Records from a dataset:
────────

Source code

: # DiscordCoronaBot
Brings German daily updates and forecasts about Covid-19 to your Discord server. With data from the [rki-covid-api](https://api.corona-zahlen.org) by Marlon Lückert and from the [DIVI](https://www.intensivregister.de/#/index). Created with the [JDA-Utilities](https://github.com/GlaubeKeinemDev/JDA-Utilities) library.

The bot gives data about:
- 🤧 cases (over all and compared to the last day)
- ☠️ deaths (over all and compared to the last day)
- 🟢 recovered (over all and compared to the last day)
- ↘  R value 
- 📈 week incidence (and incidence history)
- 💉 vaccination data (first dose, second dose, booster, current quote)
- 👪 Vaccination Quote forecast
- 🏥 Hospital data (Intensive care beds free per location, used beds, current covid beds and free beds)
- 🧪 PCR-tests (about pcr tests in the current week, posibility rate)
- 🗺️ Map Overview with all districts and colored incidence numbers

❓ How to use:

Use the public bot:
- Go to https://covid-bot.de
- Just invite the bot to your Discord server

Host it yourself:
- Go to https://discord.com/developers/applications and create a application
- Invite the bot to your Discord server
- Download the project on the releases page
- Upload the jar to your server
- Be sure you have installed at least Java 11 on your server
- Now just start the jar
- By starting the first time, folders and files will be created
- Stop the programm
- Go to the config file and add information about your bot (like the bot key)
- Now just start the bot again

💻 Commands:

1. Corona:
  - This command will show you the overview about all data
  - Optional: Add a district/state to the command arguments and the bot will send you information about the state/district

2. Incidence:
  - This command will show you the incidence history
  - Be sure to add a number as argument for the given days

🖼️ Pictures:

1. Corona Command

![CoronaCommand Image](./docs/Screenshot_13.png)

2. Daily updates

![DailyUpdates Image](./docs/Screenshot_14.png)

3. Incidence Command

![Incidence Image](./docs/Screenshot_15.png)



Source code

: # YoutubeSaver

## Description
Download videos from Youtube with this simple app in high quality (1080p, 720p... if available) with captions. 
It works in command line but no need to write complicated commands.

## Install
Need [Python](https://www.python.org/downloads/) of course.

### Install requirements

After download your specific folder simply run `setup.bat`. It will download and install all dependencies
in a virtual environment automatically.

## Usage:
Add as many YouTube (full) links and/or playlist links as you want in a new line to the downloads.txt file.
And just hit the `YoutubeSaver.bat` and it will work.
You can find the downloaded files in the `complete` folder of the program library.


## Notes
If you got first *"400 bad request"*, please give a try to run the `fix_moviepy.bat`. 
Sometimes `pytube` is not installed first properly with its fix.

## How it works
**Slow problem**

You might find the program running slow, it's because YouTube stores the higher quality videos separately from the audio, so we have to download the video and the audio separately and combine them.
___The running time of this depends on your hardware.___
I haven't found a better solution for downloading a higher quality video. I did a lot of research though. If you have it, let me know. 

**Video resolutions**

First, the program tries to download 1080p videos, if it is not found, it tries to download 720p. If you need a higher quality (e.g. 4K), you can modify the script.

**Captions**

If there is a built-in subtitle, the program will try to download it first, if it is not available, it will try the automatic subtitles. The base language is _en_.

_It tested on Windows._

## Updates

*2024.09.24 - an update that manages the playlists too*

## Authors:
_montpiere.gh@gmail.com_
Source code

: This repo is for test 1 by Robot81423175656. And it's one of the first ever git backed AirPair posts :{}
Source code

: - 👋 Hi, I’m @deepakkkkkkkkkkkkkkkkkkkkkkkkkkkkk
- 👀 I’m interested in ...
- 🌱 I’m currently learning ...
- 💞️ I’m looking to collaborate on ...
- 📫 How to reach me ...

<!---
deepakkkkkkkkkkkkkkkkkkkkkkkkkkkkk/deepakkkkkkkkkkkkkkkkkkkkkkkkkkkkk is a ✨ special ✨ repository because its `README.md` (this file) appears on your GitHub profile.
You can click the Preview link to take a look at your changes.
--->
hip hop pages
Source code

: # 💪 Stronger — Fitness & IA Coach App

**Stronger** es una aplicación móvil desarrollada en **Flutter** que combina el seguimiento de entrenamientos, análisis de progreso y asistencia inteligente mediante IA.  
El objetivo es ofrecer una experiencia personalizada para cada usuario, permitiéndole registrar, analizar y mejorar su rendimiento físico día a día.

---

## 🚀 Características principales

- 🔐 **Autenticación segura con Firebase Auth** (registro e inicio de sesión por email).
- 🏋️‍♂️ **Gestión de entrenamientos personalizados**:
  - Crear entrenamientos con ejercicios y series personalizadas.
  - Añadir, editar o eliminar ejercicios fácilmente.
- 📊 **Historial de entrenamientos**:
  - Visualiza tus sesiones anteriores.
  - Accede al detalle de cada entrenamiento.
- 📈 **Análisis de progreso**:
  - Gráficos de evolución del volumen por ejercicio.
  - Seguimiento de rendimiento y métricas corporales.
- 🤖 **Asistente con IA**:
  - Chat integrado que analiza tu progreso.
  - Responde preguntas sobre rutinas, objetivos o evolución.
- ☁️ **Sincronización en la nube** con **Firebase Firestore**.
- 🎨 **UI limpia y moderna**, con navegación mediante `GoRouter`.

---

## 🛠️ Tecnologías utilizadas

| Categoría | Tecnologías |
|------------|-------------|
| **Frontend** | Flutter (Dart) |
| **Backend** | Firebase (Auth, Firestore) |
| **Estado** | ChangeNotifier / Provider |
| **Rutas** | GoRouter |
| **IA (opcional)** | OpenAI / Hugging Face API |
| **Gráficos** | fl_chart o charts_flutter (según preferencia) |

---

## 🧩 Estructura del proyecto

────────

**Task details:** Give the entries again in full, exactly as they were written above.

**The completed task:**
Source code

: # DiscordCoronaBot
Brings German daily updates and forecasts about Covid-19 to your Discord server. With data from the [rki-covid-api](https://api.corona-zahlen.org) by Marlon Lückert and from the [DIVI](https://www.intensivregister.de/#/index). Created with the [JDA-Utilities](https://github.com/GlaubeKeinemDev/JDA-Utilities) library.

The bot gives data about:
- 🤧 cases (over all and compared to the last day)
- ☠️ deaths (over all and compared to the last day)
- 🟢 recovered (over all and compared to the last day)
- ↘  R value 
- 📈 week incidence (and incidence history)
- 💉 vaccination data (first dose, second dose, booster, current quote)
- 👪 Vaccination Quote forecast
- 🏥 Hospital data (Intensive care beds free per location, used beds, current covid beds and free beds)
- 🧪 PCR-tests (about pcr tests in the current week, posibility rate)
- 🗺️ Map Overview with all districts and colored incidence numbers

❓ How to use:

Use the public bot:
- Go to https://covid-bot.de
- Just invite the bot to your Discord server

Host it yourself:
- Go to https://discord.com/developers/applications and create a application
- Invite the bot to your Discord server
- Download the project on the releases page
- Upload the jar to your server
- Be sure you have installed at least Java 11 on your server
- Now just start the jar
- By starting the first time, folders and files will be created
- Stop the programm
- Go to the config file and add information about your bot (like the bot key)
- Now just start the bot again

💻 Commands:

1. Corona:
  - This command will show you the overview about all data
  - Optional: Add a district/state to the command arguments and the bot will send you information about the state/district

2. Incidence:
  - This command will show you the incidence history
  - Be sure to add a number as argument for the given days

🖼️ Pictures:

1. Corona Command

![CoronaCommand Image](./docs/Screenshot_13.png)

2. Daily updates

![DailyUpdates Image](./docs/Screenshot_14.png)

3. Incidence Command

![Incidence Image](./docs/Screenshot_15.png)



Source code

: # YoutubeSaver

## Description
Download videos from Youtube with this simple app in high quality (1080p, 720p... if available) with captions. 
It works in command line but no need to write complicated commands.

## Install
Need [Python](https://www.python.org/downloads/) of course.

### Install requirements

After download your specific folder simply run `setup.bat`. It will download and install all dependencies
in a virtual environment automatically.

## Usage:
Add as many YouTube (full) links and/or playlist links as you want in a new line to the downloads.txt file.
And just hit the `YoutubeSaver.bat` and it will work.
You can find the downloaded files in the `complete` folder of the program library.


## Notes
If you got first *"400 bad request"*, please give a try to run the `fix_moviepy.bat`. 
Sometimes `pytube` is not installed first properly with its fix.

## How it works
**Slow problem**

You might find the program running slow, it's because YouTube stores the higher quality videos separately from the audio, so we have to download the video and the audio separately and combine them.
___The running time of this depends on your hardware.___
I haven't found a better solution for downloading a higher quality video. I did a lot of research though. If you have it, let me know. 

**Video resolutions**

First, the program tries to download 1080p videos, if it is not found, it tries to download 720p. If you need a higher quality (e.g. 4K), you can modify the script.

**Captions**

If there is a built-in subtitle, the program will try to download it first, if it is not available, it will try the automatic subtitles. The base language is _en_.

_It tested on Windows._

## Updates

*2024.09.24 - an update that manages the playlists too*

## Authors:
_montpiere.gh@gmail.com_
Source code

: This repo is for test 1 by Robot81423175656. And it's one of the first ever git backed AirPair posts :{}
Source code

: - 👋 Hi, I’m @deepakkkkkkkkkkkkkkkkkkkkkkkkkkkkk
- 👀 I’m interested in ...
- 🌱 I’m currently learning ...
- 💞️ I’m looking to collaborate on ...
- 📫 How to reach me ...

<!---
deepakkkkkkkkkkkkkkkkkkkkkkkkkkkkk/deepakkkkkkkkkkkkkkkkkkkkkkkkkkkkk is a ✨ special ✨ repository because its `README.md` (this file) appears on your GitHub profile.
You can click the Preview link to take a look at your changes.
--->
hip hop pages
Source code

: # 💪 Stronger — Fitness & IA Coach App

**Stronger** es una aplicación móvil desarrollada en **Flutter** que combina el seguimiento de entrenamientos, análisis de progreso y asistencia inteligente mediante IA.  
El objetivo es ofrecer una experiencia personalizada para cada usuario, permitiéndole registrar, analizar y mejorar su rendimiento físico día a día.

---

## 🚀 Características principales

- 🔐 **Autenticación segura con Firebase Auth** (registro e inicio de sesión por email).
- 🏋️‍♂️ **Gestión de entrenamientos personalizados**:
  - Crear entrenamientos con ejercicios y series personalizadas.
  - Añadir, editar o eliminar ejercicios fácilmente.
- 📊 **Historial de entrenamientos**:
  - Visualiza tus sesiones anteriores.
  - Accede al detalle de cada entrenamiento.
- 📈 **Análisis de progreso**:
  - Gráficos de evolución del volumen por ejercicio.
  - Seguimiento de rendimiento y métricas corporales.
- 🤖 **Asistente con IA**:
  - Chat integrado que analiza tu progreso.
  - Responde preguntas sobre rutinas, objetivos o evolución.
- ☁️ **Sincronización en la nube** con **Firebase Firestore**.
- 🎨 **UI limpia y moderna**, con navegación mediante `GoRouter`.

---

## 🛠️ Tecnologías utilizadas

| Categoría | Tecnologías |
|------------|-------------|
| **Frontend** | Flutter (Dart) |
| **Backend** | Firebase (Auth, Firestore) |
| **Estado** | ChangeNotifier / Provider |
| **Rutas** | GoRouter |
| **IA (opcional)** | OpenAI / Hugging Face API |
| **Gráficos** | fl_chart o charts_flutter (según preferencia) |

---

## 🧩 Estructura del proyecto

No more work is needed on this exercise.